Topological schemes in spacetime for the electrodynamic Aharonov-Bohm effect

TL;DR

This paper explores the topological aspects of the electrodynamic Aharonov-Bohm effect in spacetime, analyzing various configurations to understand phase differences and proposing experimental amplification methods.

Contribution

It introduces new schemes for analyzing the electrodynamic AB effect's topological nature and suggests experimental setups to observe phase amplification.

Findings

AB phase depends on spacetime topology of fields

Connecting wires influence the phase difference

Multiple turns around the solenoid amplify the phase

Abstract

We consider different schemes for the electrodynamic Aharonov-Bohm (AB) effect introduced in Ref. [Phys. Rev. A $\mathbf{108}$, 062218 (2023)], exploring the phenomenon to enhance the understanding of its topological nature in spacetime.
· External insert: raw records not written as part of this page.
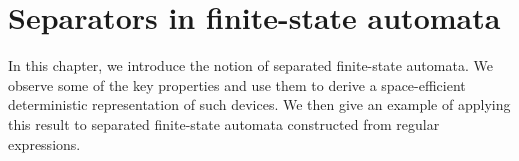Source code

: \chapter{Separators in finite-state automata}
\label{chapter:separators_finite_state_automata}

In this chapter, we introduce the notion of separated finite-state automata. We
observe some of the key properties and use them to derive a space-efficient
deterministic representation of such devices. We then give an example of applying
this result to separated finite-state automata constructed from regular expressions.








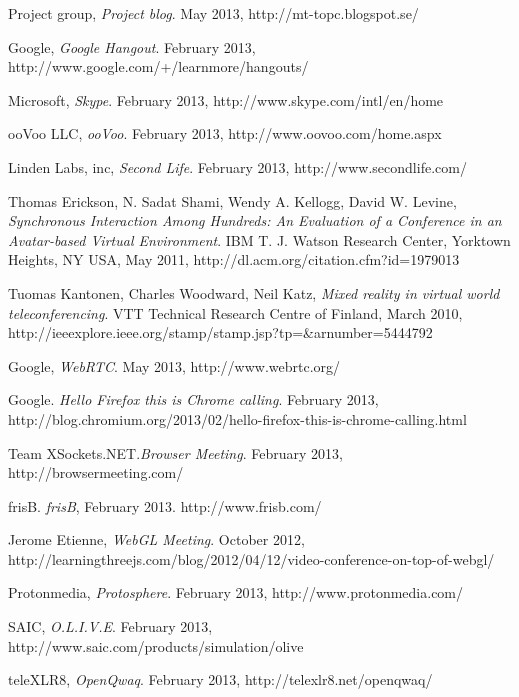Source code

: \documentclass[12pt, titlepage]{article}
\begin{document}
\begin{thebibliography}{9}
  Project group,
  \emph{Project blog}.
  May 2013,
  http://mt-topc.blogspot.se/
  
  Google,
  \emph{Google Hangout}.
  February 2013,
  http://www.google.com/+/learnmore/hangouts/
  
  Microsoft,
  \emph{Skype}.
  February 2013,
  http://www.skype.com/intl/en/home  
  
  ooVoo LLC,
  \emph{ooVoo}.
  February 2013,
  http://www.oovoo.com/home.aspx  

  Linden Labs, inc,
  \emph{Second Life}.
  February 2013,
  http://www.secondlife.com/
   
  Thomas Erickson, N. Sadat Shami, Wendy A. Kellogg, David W. Levine,
  \emph{Synchronous Interaction Among Hundreds: An Evaluation of a Conference in an Avatar-based Virtual Environment}.
 IBM T. J. Watson Research Center, Yorktown Heights, NY USA,
  May 2011,
  http://dl.acm.org/citation.cfm?id=1979013

  Tuomas Kantonen, Charles Woodward, Neil Katz,
  \emph{Mixed reality in virtual world teleconferencing}.
  VTT Technical Research Centre of Finland,
  March 2010,
  http://ieeexplore.ieee.org/stamp/stamp.jsp?tp=\&arnumber=5444792

  Google,
  \emph{WebRTC}.
  May 2013,
  http://www.webrtc.org/
  
Google. 
\emph{Hello Firefox this is Chrome calling}.
 February 2013, http://blog.chromium.org/2013/02/hello-firefox-this-is-chrome-calling.html   
 
Team XSockets.NET.\emph{Browser Meeting}. February 2013, http://browsermeeting.com/

 frisB. \emph{frisB}, February 2013. http://www.frisb.com/
 
Jerome Etienne, \emph{WebGL Meeting}.
October 2012,
http://learningthreejs.com/blog/2012/04/12/video-conference-on-top-of-webgl/

  Protonmedia,
  \emph{Protosphere}.
  February 2013,
  http://www.protonmedia.com/

  SAIC,
  \emph{O.L.I.V.E}.
  February 2013,\linebreak
  http://www.saic.com/products/simulation/olive

  teleXLR8,
  \emph{OpenQwaq}.
  February 2013,
  http://telexlr8.net/openqwaq/
  

\end{thebibliography}
\end{document}
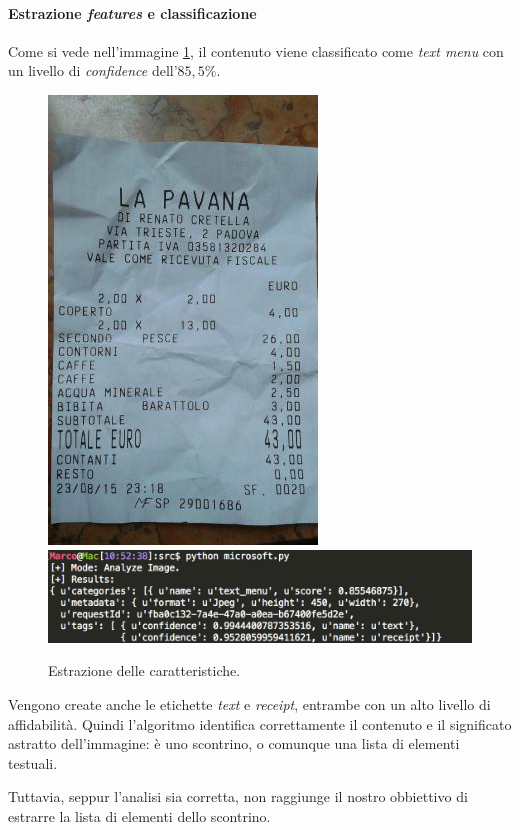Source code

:\documentclass[fleqn,a4paper,11pt]{report}
\begin{document}
\paragraph{Estrazione \textit{features} e classificazione} Come si vede nell'immagine \ref{ms-analyze}, il contenuto viene classificato come \textit{text menu} con un livello di \textit{confidence} dell'$85,5\%$.
\begin{figure}[htbp]
\begin{center}
	\includegraphics[height=.3\textwidth]{img/scontrino.jpg}
	 \hspace*{.5in}
	\includegraphics[height=.1\textwidth]{img/ms-analyze.png}
\caption{Estrazione delle caratteristiche.}
\label{ms-analyze}
\end{center}
\end{figure}
Vengono create anche le etichette \textit{text} e \textit{receipt}, entrambe con un alto livello di affidabilità. Quindi l'algoritmo identifica correttamente il contenuto e il significato astratto dell'immagine: è uno scontrino, o comunque una lista di elementi testuali.

Tuttavia, seppur l'analisi sia corretta, non raggiunge il nostro obbiettivo di estrarre la lista di elementi dello scontrino.
\end{document}

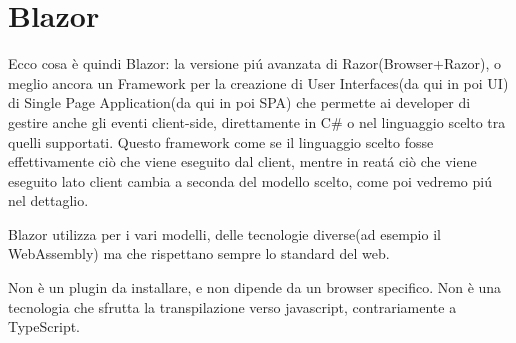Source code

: \section{Blazor}
Ecco cosa \`e quindi Blazor: la versione pi\'u avanzata di Razor(Browser+Razor\cite{blazorWikiGitHub}), o meglio ancora un Framework per la creazione di User Interfaces(da qui in poi UI) di Single Page Application(da qui in poi SPA) che permette ai developer di gestire anche gli eventi client-side, direttamente in C\# o nel linguaggio scelto tra quelli supportati.
Questo framework come se il linguaggio scelto fosse effettivamente ci\`o che viene eseguito dal client, mentre in reat\'a ci\`o che viene eseguito lato client cambia a seconda del modello scelto, come poi vedremo pi\'u nel dettaglio.

Blazor utilizza per i vari modelli, delle tecnologie diverse(ad esempio il WebAssembly) ma che rispettano sempre lo standard del web.

Non \`e un plugin da installare, e non dipende da un browser specifico.
Non \`e una tecnologia che sfrutta la transpilazione verso javascript, contrariamente a TypeScript.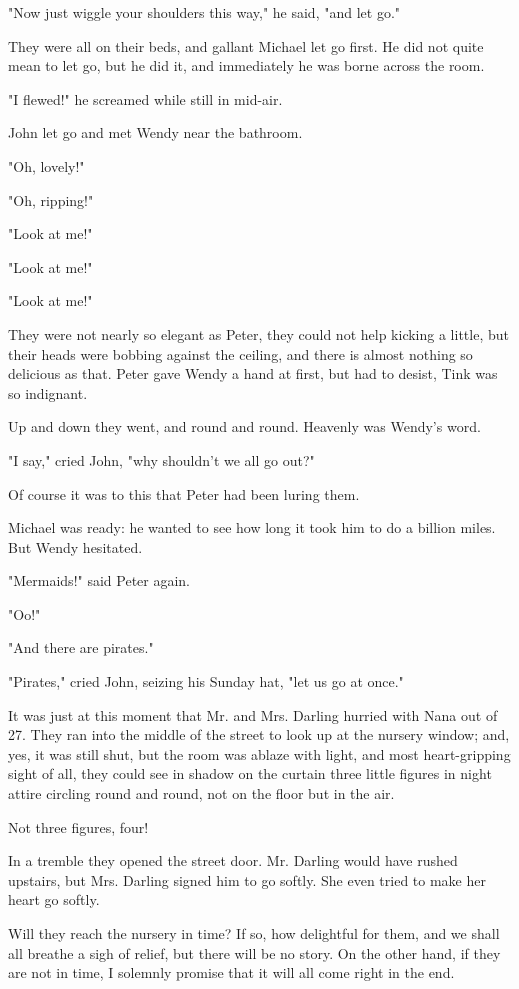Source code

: "Now just wiggle your shoulders this way," he said, "and let go."


They were all on their beds, and gallant Michael let go first. He did not
quite mean to let go, but he did it, and immediately he was borne across
the room.


"I flewed!" he screamed while still in mid-air.


John let go and met Wendy near the bathroom.


"Oh, lovely!"


"Oh, ripping!"


"Look at me!"


"Look at me!"


"Look at me!"


They were not nearly so elegant as Peter, they could not help kicking a
little, but their heads were bobbing against the ceiling, and there is
almost nothing so delicious as that. Peter gave Wendy a hand at first, but
had to desist, Tink was so indignant.


Up and down they went, and round and round. Heavenly was Wendy's word.


"I say," cried John, "why shouldn't we all go out?"


Of course it was to this that Peter had been luring them.


Michael was ready: he wanted to see how long it took him to do a billion
miles. But Wendy hesitated.


"Mermaids!" said Peter again.


"Oo!"


"And there are pirates."


"Pirates," cried John, seizing his Sunday hat, "let us go at once."


It was just at this moment that Mr. and Mrs. Darling hurried with Nana out
of 27. They ran into the middle of the street to look up at the nursery
window; and, yes, it was still shut, but the room was ablaze with light,
and most heart-gripping sight of all, they could see in shadow on the
curtain three little figures in night attire circling round and round, not
on the floor but in the air.


Not three figures, four!


In a tremble they opened the street door. Mr. Darling would have rushed
upstairs, but Mrs. Darling signed him to go softly. She even tried to make
her heart go softly.


Will they reach the nursery in time? If so, how delightful for them, and
we shall all breathe a sigh of relief, but there will be no story. On the
other hand, if they are not in time, I solemnly promise that it will all
come right in the end.


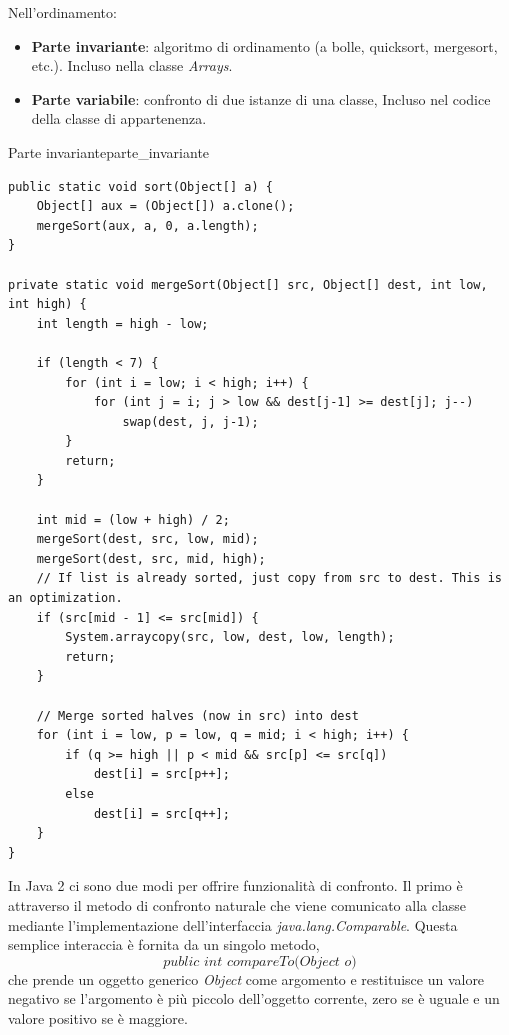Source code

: \documentclass[12pt]{report}
\newcommand{\nmu}{}
\begin{document}
Nell'ordinamento:
\begin{itemize}
	\item \textbf{Parte invariante}: algoritmo di ordinamento (a bolle, quicksort, mergesort, etc.). Incluso nella classe \textit{Arrays}.
	\item \textbf{Parte variabile}: confronto di due istanze di una classe, Incluso nel codice della classe di appartenenza.
\end{itemize}
\begin{example}{\nmu Parte invariante}{parte_invariante}
\begin{lstlisting}[style=javastyle]
public static void sort(Object[] a) {
	Object[] aux = (Object[]) a.clone();
	mergeSort(aux, a, 0, a.length);
}

private static void mergeSort(Object[] src, Object[] dest, int low, int high) {
	int length = high - low;

	if (length < 7) {
		for (int i = low; i < high; i++) {
			for (int j = i; j > low && dest[j-1] >= dest[j]; j--)
				swap(dest, j, j-1);
		}
		return;
	}

	int mid = (low + high) / 2;
	mergeSort(dest, src, low, mid);
	mergeSort(dest, src, mid, high);
	// If list is already sorted, just copy from src to dest. This is an optimization.
	if (src[mid - 1] <= src[mid]) {
		System.arraycopy(src, low, dest, low, length);
		return;
	}

	// Merge sorted halves (now in src) into dest
	for (int i = low, p = low, q = mid; i < high; i++) {
		if (q >= high || p < mid && src[p] <= src[q])
			dest[i] = src[p++];
		else
			dest[i] = src[q++];
	}
}
\end{lstlisting}
\end{example}
In Java 2 ci sono due modi per offrire funzionalità di confronto. Il primo è attraverso il metodo di confronto naturale che viene comunicato alla classe mediante l'implementazione dell'interfaccia \textit{java.lang.Comparable}. Questa semplice interaccia è fornita da un singolo metodo,
\[
\textit{public int compareTo(Object o)}
\]
che prende un oggetto generico \textit{Object} come argomento e restituisce un valore negativo se l'argomento è più piccolo dell'oggetto corrente, zero se è uguale e un valore positivo se è maggiore.
\end{document}
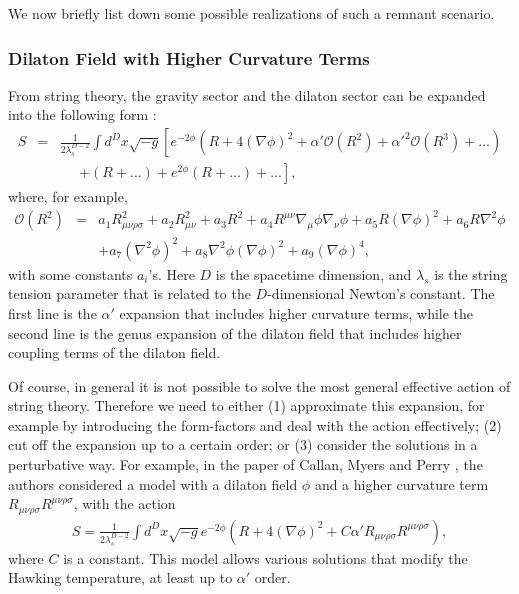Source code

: \documentclass[12pt]{article}
\newcommand{\2}{$^2$}
\newcommand{\3}{$^3$}
\newcommand{\4}{$_4$}
\newcommand{\5}{$_5$}
\begin{document}
We now briefly list down some possible realizations of such a remnant scenario.

\subsubsection{Dilaton Field with Higher Curvature Terms}

From string theory, the gravity sector and the dilaton sector can be expanded into the following form \cite{Gasperini:2007zz}:
\begin{eqnarray}
S &=& \frac{1}{2\lambda_{s}^{D-2}} \int d^Dx \sqrt{-g} \left[ e^{-2\phi} \left( R + 4(\nabla \phi)^{2}  + \alpha' \mathcal{O}(R^{2}) + \alpha'^{2} \mathcal{O}(R^{3}) + ... \right) \right. \nonumber \\
&& \;\;\;\;\; \left. + \left(R + ... \right) + e^{2\phi} \left(R + ...\right) + ... \right],
\end{eqnarray}
where, for example,
\begin{eqnarray}
\mathcal{O}(R^{2}) &=& a_{1} R_{\mu\nu\rho\sigma}^{2} + a_{2} R_{\mu\nu}^{2} + a_{3} R^{2} + a_{4} R^{\mu\nu}\nabla_{\mu}\phi\nabla_{\nu}\phi + a_{5} R(\nabla \phi)^{2} + a_{6} R\nabla^{2}\phi \nonumber \\
&& + a_{7} (\nabla^{2}\phi)^{2} + a_{8} \nabla^{2}\phi(\nabla\phi)^{2} + a_{9} (\nabla \phi)^{4},
\end{eqnarray}
with some constants $a_{i}$'s. Here $D$ is the spacetime dimension, and $\lambda_{s}$ is the string tension parameter that is related to the $D$-dimensional Newton's constant. The first line is the $\alpha'$ expansion that includes higher curvature terms, while the second line is the genus expansion of the dilaton field that includes higher coupling terms of the dilaton field.

Of course, in general it is not possible to solve the most general effective action of string theory. Therefore we need to either (1) approximate this expansion, for example by introducing the form-factors \cite{Gasperini:2007zz} and deal with the action effectively; (2) cut off the expansion up to a certain order; or (3) consider the solutions in a perturbative way. For example, in the paper of Callan, Myers and Perry \cite{Callan:1988hs}, the authors considered a model with a dilaton field $\phi$ and a higher curvature term $R_{\mu\nu\rho\sigma}R^{\mu\nu\rho\sigma}$, with the action
\begin{eqnarray}
S = \frac{1}{2\lambda_{s}^{D-2}} \int d^{D}x \sqrt{-g} e^{-2\phi} \left( R + 4 \left(\nabla \phi\right)^{2} + C \alpha' R_{\mu\nu\rho\sigma}R^{\mu\nu\rho\sigma} \right),
\end{eqnarray}
where $C$ is a constant. This model allows various solutions that modify the Hawking temperature, at least up to $\alpha'$ order.
\end{document}
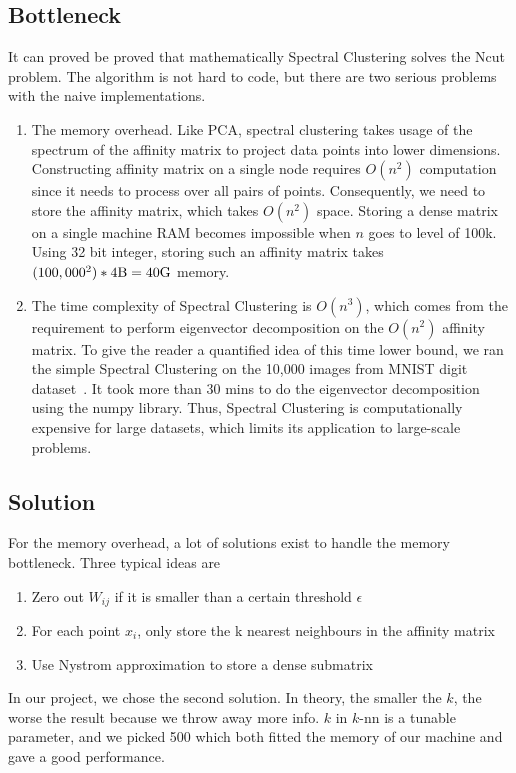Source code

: \documentclass{acm_proc_article-sp}
\begin{document}
\subsection{Bottleneck}
It can proved be proved that mathematically Spectral Clustering solves the Ncut problem. The algorithm is not hard to code, but there are two serious problems with the naive implementations.
\begin{enumerate}
\item{The memory overhead. Like PCA, spectral clustering takes usage of the spectrum of the affinity matrix to project data points into lower dimensions. Constructing affinity matrix on a single node requires $O(n^2)$ computation since it needs to process over all pairs of points. Consequently, we need to store the affinity matrix, which takes $O(n^2)$ space. Storing a dense matrix on a single machine RAM becomes impossible when $n$ goes to level of 100k. Using 32 bit integer, storing such an affinity matrix takes $(100,000^2) * 4 \textnormal{B} = 40 \textnormal{G}$ memory.
}
\item{The time complexity of Spectral Clustering is $O(n^3)$, which comes from the requirement to perform eigenvector decomposition on the $O(n^2)$ affinity matrix. To give the reader a quantified idea of this time lower bound, we ran the simple Spectral Clustering on the 10,000 images from MNIST digit dataset~\cite{Lichman:2013}. It took more than 30 mins to do the eigenvector decomposition using the numpy library. Thus, Spectral Clustering is computationally expensive for large datasets, which limits its application to large-scale problems.}
\end{enumerate}

\subsection{Solution}
For the memory overhead, a lot of solutions exist to handle the memory bottleneck. Three typical ideas are
\begin{enumerate}
\item{Zero out $W_{ij}$ if it is smaller than a certain threshold $\epsilon$}
\item{For each point $x_i$, only store the k nearest neighbours in the affinity matrix}
\item{Use Nystrom approximation to store a dense submatrix~\cite{fowlkes2004spectral}}
\end{enumerate}
In our project, we chose the second solution. In theory, the smaller the $k$, the worse the result because we throw away more info. $k$ in $k$-nn is a tunable parameter, and we picked 500 which both fitted the memory of our machine and gave a good performance. 
\end{document}
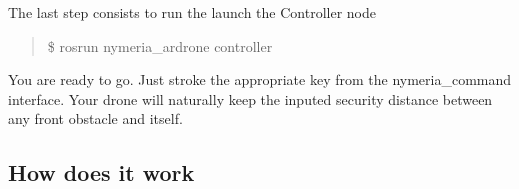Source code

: The last step consists to run the launch the Controller node \begin{quote}
\$ rosrun nymeria\+\_\+ardrone controller \end{quote}


You are ready to go. Just stroke the appropriate key from the nymeria\+\_\+command interface. Your drone will naturally keep the inputed security distance between any front obstacle and itself.

\subsection*{How does it work}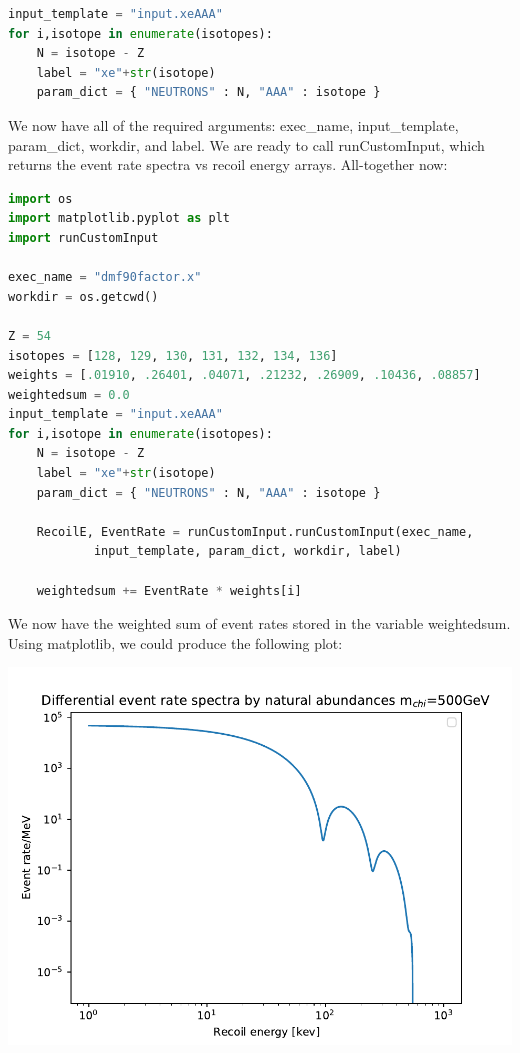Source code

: \documentclass[12pt]{article}
\begin{document}
\begin{lstlisting}[language=python]
input_template = "input.xeAAA"
for i,isotope in enumerate(isotopes):
    N = isotope - Z
    label = "xe"+str(isotope)
    param_dict = { "NEUTRONS" : N, "AAA" : isotope }
\end{lstlisting}
We now have all of the required arguments: exec\_name, input\_template,
param\_dict, workdir, and label. We are ready to call runCustomInput, which
returns the event rate spectra vs recoil energy arrays. All-together now:
\begin{lstlisting}[language=python]
import os
import matplotlib.pyplot as plt
import runCustomInput

exec_name = "dmf90factor.x"
workdir = os.getcwd()

Z = 54
isotopes = [128, 129, 130, 131, 132, 134, 136]
weights = [.01910, .26401, .04071, .21232, .26909, .10436, .08857]
weightedsum = 0.0
input_template = "input.xeAAA"
for i,isotope in enumerate(isotopes):
    N = isotope - Z
    label = "xe"+str(isotope)
    param_dict = { "NEUTRONS" : N, "AAA" : isotope }

    RecoilE, EventRate = runCustomInput.runCustomInput(exec_name,
            input_template, param_dict, workdir, label)

    weightedsum += EventRate * weights[i]    
\end{lstlisting}
We now have the weighted sum of event rates stored in the variable weightedsum.
Using matplotlib, we could produce the following plot:

{
	\centering
\includegraphics[width=\textwidth]{weightedspectra.pdf}

}
\end{document}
In the treated examples, the electric current in a solenoid varies in time, changing its internal magnetic field and producing an external electric field, while a quantum charged particle is in a superposition state inside two Faraday cages in an interferometer. The Faraday cages cancel the electric field at their interiors, such that the particle is always subjected to null electromagnetic fields. We discuss how the AB phase difference depends on the topology of the electric and magnetic fields in spacetime in the different treated situations. In particular, we discuss interesting results when a conducting wire connects the two Faraday cages, with the AB phase depending on the wire position. We also show an amplification of the AB phase when the wire makes several turns around the solenoid, which could enable an experimental verification of the effect.